■ Rendered images with source text:
╭──
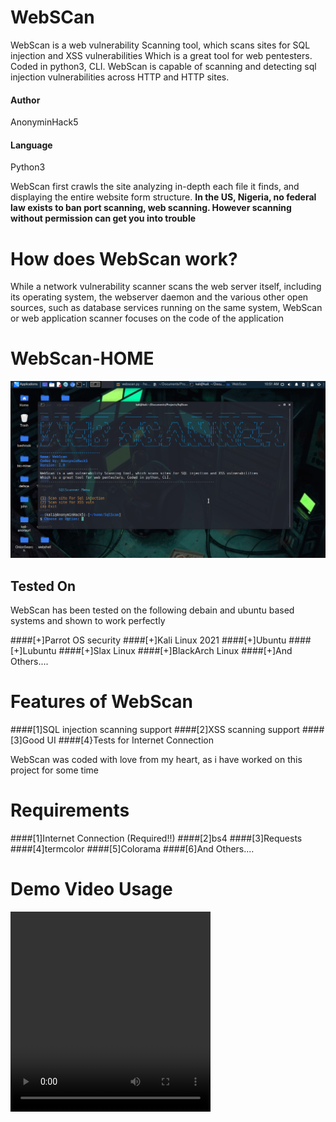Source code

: # WebSCan
WebScan is a web vulnerability Scanning tool, which scans sites for SQL injection and XSS vulnerabilities
Which is a great tool for web pentesters. Coded in python3, CLI. WebScan is capable of scanning and detecting sql injection vulnerabilities across HTTP and HTTP sites.

#### Author
AnonyminHack5

#### Language
Python3

<p>WebScan first crawls the site analyzing in-depth each file it finds, and displaying the entire website form structure. <b>In the US, Nigeria, no federal law exists to ban port scanning, web scanning. However scanning without permission can get you into trouble</b></p>

# How does WebScan work?
While a network vulnerability scanner scans the web server itself, including its operating system, the webserver daemon and the various other open sources, such as database services running on the same system, WebScan or web application scanner focuses on the code of the application

# WebScan-HOME
<img src="WebScan.png" alt="WebScab" width="auto" height="auto">

<br/>

## Tested On
WebScan has been tested on the following debain and ubuntu based systems and shown to work perfectly

####[+]Parrot OS security
####[+]Kali Linux 2021
####[+]Ubuntu
####[+]Lubuntu
####[+]Slax Linux
####[+]BlackArch Linux
####[+]And Others....

# Features of WebScan
####[1]SQL injection scanning support
####[2]XSS scanning support
####[3]Good UI
####[4}Tests for Internet Connection

<p>WebScan was coded with love from my heart, as i have worked on this project for some time</p>

# Requirements
####[1]Internet Connection (Required!!)
####[2]bs4
####[3]Requests
####[4]termcolor
####[5]Colorama
####[6]And Others....

# Demo Video Usage
<video src="video/WebScan.mp4" type="video/mpeg" width="320" height="320" controls>
<p>You are also free to download the video for a better understanding of how to use WebScan in your terminal</p>
Feel free to download WebScan. Click <a href="video/WebScan.mp4" target="_blank" alt="Download Video" download>here </a>to download.


# How to Install and Use in Any Terminal
#First go to your home directory <code>cd $HOME</code>
> cd $HOME

#Clone the repository into your home directory
> git clone https://github.com/TermuxHackz/WebScan.git

#Go into the WebScan directory
> cd WebScan

#Install all necessary requirements
> pip install -r requirements.txt

#RUn WebScan
> python3 webscan.py

<h6> in Addition you can also download vuln sql sites <a href="sql-sites.txt" target="_blank" download>here </a> and vuln xSS site <a href="xss-site.txt" target="_blank" download> here </h6>


# Contact Me 
If you notice any bugs or wish to contact me personally, Contact me via my email
<b>AnonyminHack5@protonmail.com</b>

#### Be Ethical
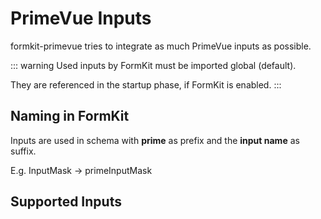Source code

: # PrimeVue Inputs

formkit-primevue tries to integrate as much PrimeVue inputs as possible.

::: warning
Used inputs by FormKit must be imported global (default).

They are referenced in the startup phase, if FormKit is enabled.
:::

## Naming in FormKit
Inputs are used in schema with **prime** as prefix and the **input name** as suffix.

E.g. InputMask -> primeInputMask

## Supported Inputs

<DisplayComponents />
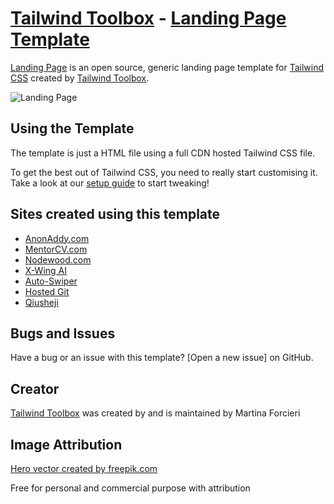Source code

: # [Tailwind Toolbox](https://www.tailwindtoolbox.com/) - [Landing Page Template](https://www.tailwindtoolbox.com/templates/landing-page)

[Landing Page](https://www.tailwindtoolbox.com/templates/landing-page) is an open source, generic landing page template for [Tailwind CSS](https://tailwindcss.com/) created by [Tailwind Toolbox](https://www.tailwindtoolbox.com/).

![Landing Page](https://www.tailwindtoolbox.com/templates/landing-page.png)

## Using the Template

The template is just a HTML file using a full CDN hosted Tailwind CSS file.

To get the best out of Tailwind CSS, you need to really start customising it.
Take a look at our [setup guide](https://www.tailwindtoolbox.com/setup) to start tweaking!

## Sites created using this template

- [AnonAddy.com](https://anonaddy.com)
- [MentorCV.com](https://mentorcv.com)
- [Nodewood.com](https://nodewood.com)
- [X-Wing AI](https://xwing.app)
- [Auto-Swiper](https://www.auto-swiper.ch)
- [Hosted Git](https://hosted-git.com)
- [Qiusheji](https://qiusheji.com)

## Bugs and Issues

Have a bug or an issue with this template? [Open a new issue] on GitHub.

## Creator

[Tailwind Toolbox](https://www.tailwindtoolbox.com/) was created by and is maintained by Martina Forcieri

## Image Attribution

[Hero vector created by freepik.com](https://www.freepik.com/free-vector/isometric-education-illustration_3940819.htm#page=1&query=isometric%20plane&position=1)

Free for personal and commercial purpose with attribution
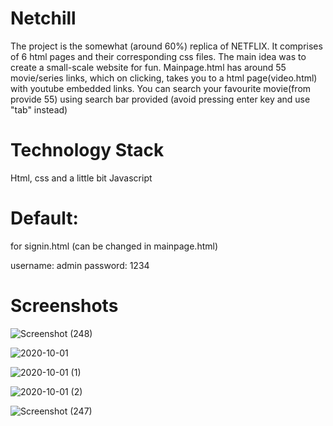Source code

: # Netchill

The project is the somewhat (around 60%) replica of NETFLIX. It comprises of 6 html pages and their corresponding css files. The main idea was to create a small-scale website for fun. Mainpage.html has around 55 movie/series links, which on clicking, takes you to a html page(video.html) with youtube embedded links. You can search your favourite movie(from provide 55) using search bar provided (avoid pressing enter key and use "tab" instead)

# Technology Stack
Html, css and a little bit Javascript

# Default:

for signin.html (can be changed in mainpage.html)

username: admin
password: 1234

# Screenshots


![Screenshot (248)](https://user-images.githubusercontent.com/56402483/94815485-3469b080-0418-11eb-8202-934fe34f56b7.png)

![2020-10-01](https://user-images.githubusercontent.com/56402483/94815487-35024700-0418-11eb-93b5-6eb343888d70.png)

![2020-10-01 (1)](https://user-images.githubusercontent.com/56402483/94815481-33388380-0418-11eb-911c-67f5b521ae80.png)

![2020-10-01 (2)](https://user-images.githubusercontent.com/56402483/94815468-316ec000-0418-11eb-95d7-dc4f82a28f9e.png)

![Screenshot (247)](https://user-images.githubusercontent.com/56402483/94815482-33d11a00-0418-11eb-814e-06b497b36609.png)


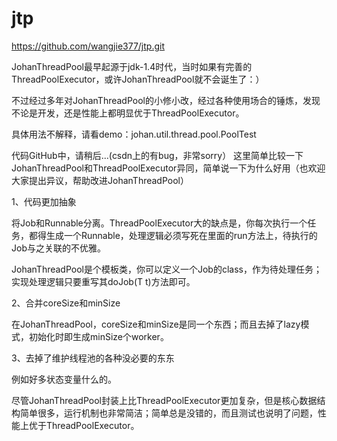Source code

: jtp
===

https://github.com/wangjie377/jtp.git


JohanThreadPool最早起源于jdk-1.4时代，当时如果有完善的ThreadPoolExecutor，或许JohanThreadPool就不会诞生了：）

不过经过多年对JohanThreadPool的小修小改，经过各种使用场合的锤炼，发现不论是开发，还是性能上都明显优于ThreadPoolExecutor。

具体用法不解释，请看demo：johan.util.thread.pool.PoolTest

代码GitHub中，请稍后...(csdn上的有bug，非常sorry）
这里简单比较一下JohanThreadPool和ThreadPoolExecutor异同，简单说一下为什么好用（也欢迎大家提出异议，帮助改进JohanThreadPool）

1、代码更加抽象

将Job和Runnable分离。ThreadPoolExecutor大的缺点是，你每次执行一个任务，都得生成一个Runnable，处理逻辑必须写死在里面的run方法上，待执行的Job与之关联的不优雅。

JohanThreadPool是个模板类，你可以定义一个Job的class，作为待处理任务；实现处理逻辑只要重写其doJob(T t)方法即可。

2、合并coreSize和minSize

在JohanThreadPool，coreSize和minSize是同一个东西；而且去掉了lazy模式，初始化时即生成minSize个worker。

3、去掉了维护线程池的各种没必要的东东

例如好多状态变量什么的。

尽管JohanThreadPool封装上比ThreadPoolExecutor更加复杂，但是核心数据结构简单很多，运行机制也非常简洁；简单总是没错的，而且测试也说明了问题，性能上优于ThreadPoolExecutor。
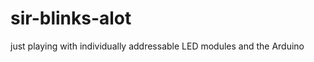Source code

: sir-blinks-alot
===============

just playing with individually addressable LED modules and the Arduino
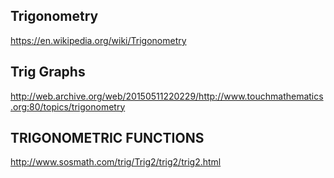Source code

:
## Trigonometry

https://en.wikipedia.org/wiki/Trigonometry

## Trig Graphs

http://web.archive.org/web/20150511220229/http://www.touchmathematics.org:80/topics/trigonometry

## TRIGONOMETRIC FUNCTIONS

http://www.sosmath.com/trig/Trig2/trig2/trig2.html
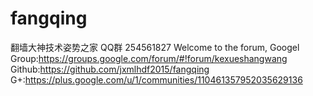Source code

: # fangqing
翻墙大神技术姿势之家
QQ群 254561827
Welcome to the forum, 
Googel Group:https://groups.google.com/forum/#!forum/kexueshangwang
Github:https://github.com/jxmlhdf2015/fangqing
G+:https://plus.google.com/u/1/communities/110461357952035629136
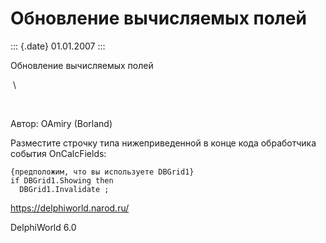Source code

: Обновление вычисляемых полей
============================

::: {.date}
01.01.2007
:::

Обновление вычисляемых полей

 \

 

Автор: OAmiry (Borland)

Разместите строчку типа нижеприведенной в конце кода обработчика события
OnCalcFields:

    {предположим, что вы используете DBGrid1}
    if DBGrid1.Showing then
      DBGrid1.Invalidate ;

<https://delphiworld.narod.ru/>

DelphiWorld 6.0
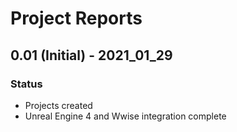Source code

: # Project Reports

## 0.01 \(Initial\) - 2021\_01\_29

### Status

* Projects created
* Unreal Engine 4 and Wwise integration complete



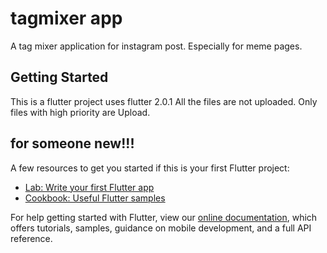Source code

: # tagmixer app

A tag mixer application for instagram post.
Especially for meme pages.

## Getting Started
This is a flutter project uses flutter 2.0.1
All the files are not uploaded. Only files with high priority are 
Upload.







## for someone new!!!

A few resources to get you started if this is your first Flutter project:

- [Lab: Write your first Flutter app](https://flutter.dev/docs/get-started/codelab)
- [Cookbook: Useful Flutter samples](https://flutter.dev/docs/cookbook)

For help getting started with Flutter, view our
[online documentation](https://flutter.dev/docs), which offers tutorials,
samples, guidance on mobile development, and a full API reference.
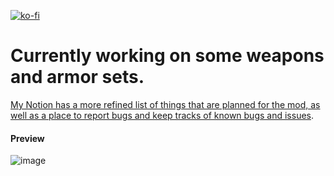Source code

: [![ko-fi](https://ko-fi.com/img/githubbutton_sm.svg)](https://ko-fi.com/D1D11A37DS)

# Currently working on some weapons and armor sets. 

[My Notion has a more refined list of things that are planned for the mod, as well as a place to report bugs and keep tracks of known bugs and issues](https://twods.notion.site/19059069f43a8074af55f6bfbf3c4fe7?v=19059069f43a80479fe5000c1b69bda1).

#### Preview
![image](https://github.com/user-attachments/assets/025eedf1-b468-48c5-a8bb-9db65d1f650b)
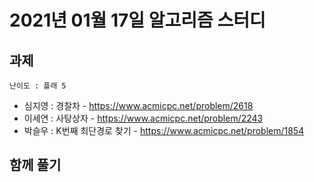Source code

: # 2021년 01월 17일 알고리즘 스터디

## 과제
`난이도 : 플래 5`

- 심지영 : 경찰차 - https://www.acmicpc.net/problem/2618
- 이세연 : 사탕상자 - https://www.acmicpc.net/problem/2243
- 박슬우 : K번째 최단경로 찾기 - https://www.acmicpc.net/problem/1854

## 함께 풀기
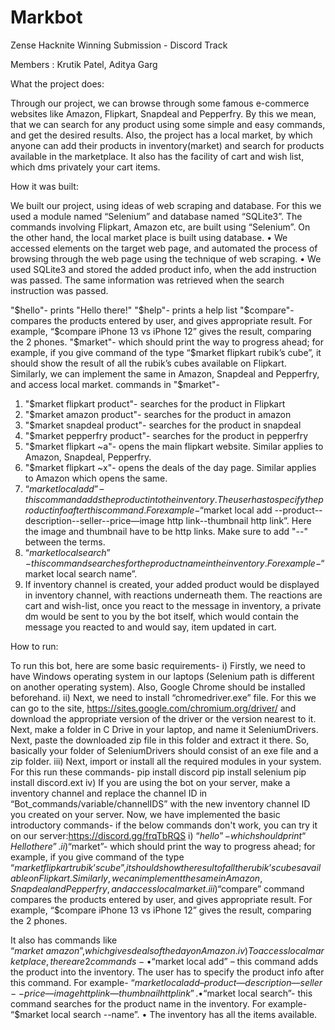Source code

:# Markbot
Zense Hacknite Winning Submission - Discord Track

Members : Krutik Patel, Aditya Garg

What the project does:

Through our project, we can browse through some famous e-commerce websites like Amazon, Flipkart, Snapdeal and Pepperfry. By this we mean, that we can search for any product using some simple and easy commands, and get the desired results. Also, the project has a local market, by which anyone can add their products in inventory(market) and search for products available in the marketplace. It also has the facility of cart and wish list, which dms privately your cart items.

How it was built:
 
We built our project, using ideas of web scraping and database. For this we used a module named “Selenium” and database named “SQLite3”. The commands involving Flipkart, Amazon etc, are built using “Selenium”. On the other hand, the local market place is built using database.
•	We accessed elements on the target web page, and automated the process of browsing through the web page using the technique of web scraping.
•	We used SQLite3 and stored the added product info, when the add instruction was passed. The same information was retrieved when the search instruction was passed.

"$hello"- prints "Hello there!"
"$help"- prints a help list
"$compare"- compares the products entered by user, and gives appropriate result. For example, “$compare iPhone 13 vs iPhone 12” gives the result, comparing the 2 phones.
"$market"- which should print the way to progress ahead; for example, if you give command of the type “$market flipkart rubik’s cube”, it should show the result of all the rubik’s cubes available on Flipkart. Similarly, we can implement the same in Amazon, Snapdeal and Pepperfry, and access local market.
  commands in "$market"- 
  1) "$market flipkart product"- searches for the product in Flipkart
  2) "$market amazon product"- searches for the product in amazon
  3) "$market snapdeal product"- searches for the product in snapdeal
  4) "$market pepperfry product"- searches for the product in pepperfry
  5) "$market flipkart ~a"- opens the main flipkart website. Similar applies to Amazon, Snapdeal, Pepperfry.
  6) "$market flipkart ~x"- opens the deals of the day page. Similar applies to Amazon which opens the same.
  7) “$market local add” – this command adds the product into the inventory. The user has to specify the product info after this command. For example- “$market local add --product--description--seller--price—image http link--thumbnail http link”. Here the image and thumbnail have to be http links. Make sure to add "--" between the terms.
  8) “$market local search”- this command searches for the product name in the inventory. For example- “$market local search name”.
  9) If inventory channel is created, your added product would be displayed in inventory channel, with reactions underneath them. The reactions are cart and wish-list, once you react to the message in inventory, a private dm would be sent to you by the bot itself, which would contain the message you reacted to and would say, item updated in cart.


How to run:

To run this bot, here are some basic requirements-
i)	Firstly, we need to have Windows operating system in our laptops (Selenium path is different on another operating system). Also, Google Chrome should be installed beforehand.
ii)	Next, we need to install “chromedriver.exe” file. For this we can go to the site, https://sites.google.com/chromium.org/driver/ and download the appropriate version of the driver or the version nearest to it. Next, make a folder in C Drive in your laptop, and name it SeleniumDrivers.  Next, paste the downloaded zip file in this folder and extract it there. So, basically your folder of SeleniumDrivers should consist of an exe file and a zip folder. 
iii)	Next, import or install all the required modules in your system. For this run these commands-
pip install discord
pip install selenium
pip install discord.ext
iv)	If you are using the bot on your server, make a inventory channel and replace the channel ID in “Bot_commands/variable/channelIDS” with the new inventory channel ID you created on your server. 
Now, we have implemented the basic introductory commands- if the below commands don't work, you can try it on our server:https://discord.gg/frqTbRQS
i)	“$hello”- which should print “Hello there”.
ii)	“$market”- which should print the way to progress ahead; for example, if you give command of the type “$market flipkart rubik’s cube”, it should show the result of all the rubik’s cubes available on Flipkart. Similarly, we can implement the same in Amazon, Snapdeal and Pepperfry, and access local market.
iii)	“$compare” command compares the products entered by user, and gives appropriate result. For example, “$compare iPhone 13 vs iPhone 12” gives the result, comparing the 2 phones.

   It also has commands like “$market ~amazon”, which gives deals of the day on Amazon.
iv)	To access local market place, there are 2 commands-
•	“$market local add” – this command adds the product into the inventory. The user has to specify the product info after this command. For example- “$market local add –product—description—seller--price—image http link—thumbnail http link”.
•	“$market local search”- this command searches for the product name in the inventory. For example- “$market local search --name”.
•	The inventory has all the items available.

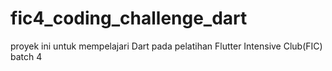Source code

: # fic4_coding_challenge_dart

proyek ini untuk mempelajari Dart pada pelatihan Flutter Intensive Club(FIC) batch 4
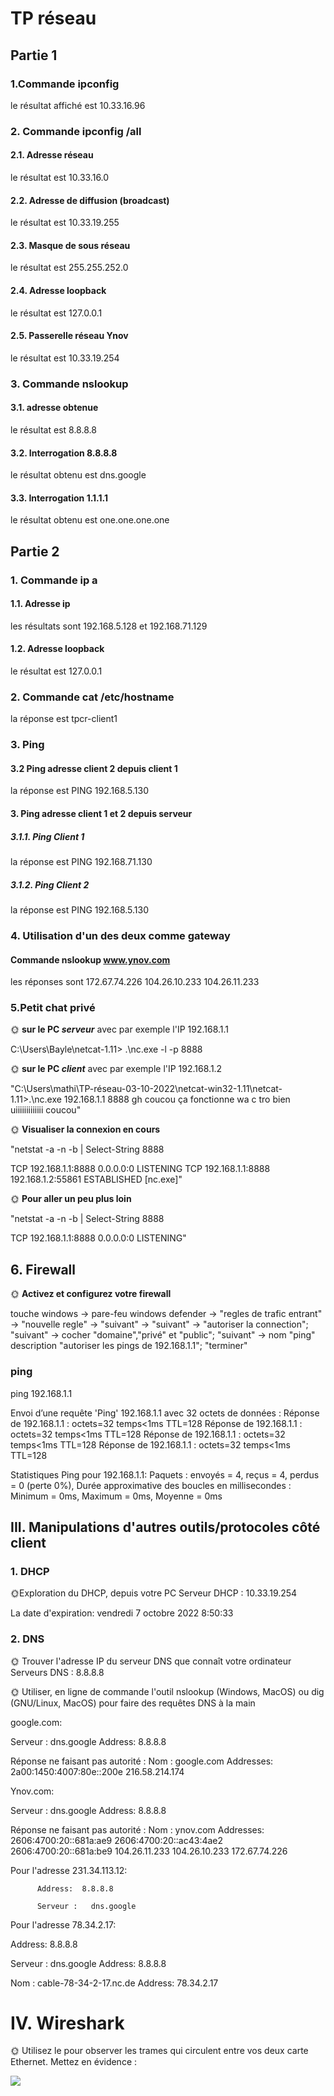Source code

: # TP réseau
## Partie 1
### 1.Commande ipconfig
le résultat affiché est  10.33.16.96
### 2. Commande ipconfig /all
#### 2.1. Adresse réseau
le résultat est 10.33.16.0
#### 2.2. Adresse de diffusion (broadcast)
le résultat est 10.33.19.255
#### 2.3. Masque de sous réseau
le résultat est 255.255.252.0
#### 2.4. Adresse loopback
le résultat est 127.0.0.1
#### 2.5. Passerelle réseau Ynov
le résultat est  10.33.19.254
### 3. Commande nslookup
#### 3.1. adresse obtenue
le résultat est  8.8.8.8
#### 3.2. Interrogation 8.8.8.8
le résultat obtenu est dns.google
#### 3.3. Interrogation 1.1.1.1
le résultat obtenu est one.one.one.one
## Partie 2
### 1. Commande ip a
#### 1.1. Adresse ip
les résultats sont 192.168.5.128 et 192.168.71.129
#### 1.2. Adresse loopback
le résultat est 127.0.0.1
### 2. Commande cat /etc/hostname
la réponse est tpcr-client1
### 3. Ping
#### 3.2 Ping adresse client 2 depuis client 1
la réponse est PING 192.168.5.130
#### 3. Ping adresse client 1 et 2 depuis serveur
##### 3.1.1. Ping Client 1
la réponse est PING 192.168.71.130
##### 3.1.2. Ping Client 2
la réponse est PING 192.168.5.130
### 4. Utilisation d'un des deux comme gateway
#### Commande nslookup www.ynov.com
les réponses sont 
172.67.74.226
104.26.10.233
104.26.11.233
### 5.Petit chat privé
🌞 **sur le PC *serveur*** avec par exemple l'IP 192.168.1.1

C:\Users\Bayle\netcat-1.11> .\nc.exe -l -p 8888

🌞 **sur le PC *client*** avec par exemple l'IP 192.168.1.2

"C:\Users\mathi\TP-réseau-03-10-2022\netcat-win32-1.11\netcat-1.11>.\nc.exe 192.168.1.1 8888
gh
coucou
ça fonctionne
wa c tro bien
uiiiiiiiiiiiii
coucou"

🌞 **Visualiser la connexion en cours**

"netstat -a -n -b | Select-String 8888

  TCP    192.168.1.1:8888       0.0.0.0:0              LISTENING
TCP    192.168.1.1:8888       192.168.1.2:55861      ESTABLISHED
 [nc.exe]"

🌞 **Pour aller un peu plus loin**

"netstat -a -n -b | Select-String 8888

  TCP    192.168.1.1:8888       0.0.0.0:0              LISTENING"

## 6. Firewall

🌞 **Activez et configurez votre firewall**

touche windows -> pare-feu windows defender -> "regles de trafic entrant" -> "nouvelle regle" -> "suivant" -> "suivant" -> "autoriser la connection"; "suivant" -> cocher "domaine","privé" et "public"; "suivant" -> nom "ping" description "autoriser les pings de 192.168.1.1"; "terminer"

### ping

ping 192.168.1.1

Envoi d’une requête 'Ping'  192.168.1.1 avec 32 octets de données :
Réponse de 192.168.1.1 : octets=32 temps<1ms TTL=128
Réponse de 192.168.1.1 : octets=32 temps<1ms TTL=128
Réponse de 192.168.1.1 : octets=32 temps<1ms TTL=128
Réponse de 192.168.1.1 : octets=32 temps<1ms TTL=128

Statistiques Ping pour 192.168.1.1:
    Paquets : envoyés = 4, reçus = 4, perdus = 0 (perte 0%),
Durée approximative des boucles en millisecondes :
    Minimum = 0ms, Maximum = 0ms, Moyenne = 0ms
    
## III. Manipulations d'autres outils/protocoles côté client

### 1. DHCP
🌞Exploration du DHCP, depuis votre PC
 Serveur DHCP : 10.33.19.254

 La date d'expiration: vendredi 7 octobre 2022 8:50:33


### 2. DNS
🌞 Trouver l'adresse IP du serveur DNS que connaît votre ordinateur
Serveurs DNS : 8.8.8.8

🌞 Utiliser, en ligne de commande l'outil nslookup (Windows, MacOS) ou dig (GNU/Linux, MacOS) pour faire des requêtes DNS à la main

google.com:

 Serveur :   dns.google
Address:  8.8.8.8

Réponse ne faisant pas autorité :
Nom :    google.com
Addresses:  2a00:1450:4007:80e::200e
          216.58.214.174

Ynov.com:

Serveur :   dns.google
Address:  8.8.8.8

Réponse ne faisant pas autorité :
Nom :    ynov.com
Addresses:  2606:4700:20::681a:ae9
          2606:4700:20::ac43:4ae2
          2606:4700:20::681a:be9
          104.26.11.233
          104.26.10.233
          172.67.74.226

Pour l'adresse 231.34.113.12:

          Address:  8.8.8.8

          Serveur :   dns.google

Pour l'adresse 78.34.2.17:

Address:  8.8.8.8

Serveur :   dns.google
Address:  8.8.8.8

Nom :    cable-78-34-2-17.nc.de
Address:  78.34.2.17

# IV. Wireshark
🌞 Utilisez le pour observer les trames qui circulent entre vos deux carte Ethernet. Mettez en évidence :

![](https://i.imgur.com/fZqIhEf.png)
╰──
■ Work item: Write back the stretch of lines above that begins with the line holding "- [Lab: Write" and ends with the line holding "What the project", both included, exactly as written. Pictures stay out.

■ Output for this task:
- [Lab: Write your first Flutter app](https://flutter.dev/docs/get-started/codelab)
- [Cookbook: Useful Flutter samples](https://flutter.dev/docs/cookbook)

For help getting started with Flutter, view our
[online documentation](https://flutter.dev/docs), which offers tutorials,
samples, guidance on mobile development, and a full API reference.
Source code

: [![ko-fi](https://ko-fi.com/img/githubbutton_sm.svg)](https://ko-fi.com/D1D11A37DS)

# Currently working on some weapons and armor sets. 

[My Notion has a more refined list of things that are planned for the mod, as well as a place to report bugs and keep tracks of known bugs and issues](https://twods.notion.site/19059069f43a8074af55f6bfbf3c4fe7?v=19059069f43a80479fe5000c1b69bda1).

#### Preview
![image](https://github.com/user-attachments/assets/025eedf1-b468-48c5-a8bb-9db65d1f650b)
Source code

: # 2021년 01월 17일 알고리즘 스터디

## 과제
`난이도 : 플래 5`

- 심지영 : 경찰차 - https://www.acmicpc.net/problem/2618
- 이세연 : 사탕상자 - https://www.acmicpc.net/problem/2243
- 박슬우 : K번째 최단경로 찾기 - https://www.acmicpc.net/problem/1854

## 함께 풀기
Source code

:# Markbot
Zense Hacknite Winning Submission - Discord Track

Members : Krutik Patel, Aditya Garg

What the project does:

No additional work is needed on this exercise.